BEGIN Exercise data

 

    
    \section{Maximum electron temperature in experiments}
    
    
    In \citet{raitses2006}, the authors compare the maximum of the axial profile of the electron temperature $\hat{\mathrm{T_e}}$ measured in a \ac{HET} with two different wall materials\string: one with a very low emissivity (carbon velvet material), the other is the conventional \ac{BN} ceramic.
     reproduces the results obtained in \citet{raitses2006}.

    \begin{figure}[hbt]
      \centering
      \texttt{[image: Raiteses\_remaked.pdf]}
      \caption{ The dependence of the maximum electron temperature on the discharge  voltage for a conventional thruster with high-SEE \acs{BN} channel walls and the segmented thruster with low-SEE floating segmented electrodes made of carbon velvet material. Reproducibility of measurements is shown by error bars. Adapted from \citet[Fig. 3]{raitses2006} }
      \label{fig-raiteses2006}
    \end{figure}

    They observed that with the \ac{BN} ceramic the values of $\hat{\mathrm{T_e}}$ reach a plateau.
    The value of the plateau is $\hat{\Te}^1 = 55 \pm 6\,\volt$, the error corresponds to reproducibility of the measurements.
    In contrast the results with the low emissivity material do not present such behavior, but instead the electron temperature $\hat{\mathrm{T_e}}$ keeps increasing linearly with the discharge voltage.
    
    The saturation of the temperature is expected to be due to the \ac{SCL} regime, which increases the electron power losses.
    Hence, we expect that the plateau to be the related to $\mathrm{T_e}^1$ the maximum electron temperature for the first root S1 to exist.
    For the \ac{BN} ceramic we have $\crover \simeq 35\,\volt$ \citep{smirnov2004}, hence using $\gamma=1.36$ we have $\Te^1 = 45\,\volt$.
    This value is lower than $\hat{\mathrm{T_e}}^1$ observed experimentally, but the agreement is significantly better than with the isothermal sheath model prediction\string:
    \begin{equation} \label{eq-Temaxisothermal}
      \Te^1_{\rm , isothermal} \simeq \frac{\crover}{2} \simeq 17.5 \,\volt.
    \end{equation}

END Exercise data

What the exercise asks → Repeat, exactly and only, the lines above from the one containing "The saturation of" through the end of the material.

Answer for the task →
    The saturation of the temperature is expected to be due to the \ac{SCL} regime, which increases the electron power losses.
    Hence, we expect that the plateau to be the related to $\mathrm{T_e}^1$ the maximum electron temperature for the first root S1 to exist.
    For the \ac{BN} ceramic we have $\crover \simeq 35\,\volt$ \citep{smirnov2004}, hence using $\gamma=1.36$ we have $\Te^1 = 45\,\volt$.
    This value is lower than $\hat{\mathrm{T_e}}^1$ observed experimentally, but the agreement is significantly better than with the isothermal sheath model prediction\string:
    \begin{equation} \label{eq-Temaxisothermal}
      \Te^1_{\rm , isothermal} \simeq \frac{\crover}{2} \simeq 17.5 \,\volt.
    \end{equation}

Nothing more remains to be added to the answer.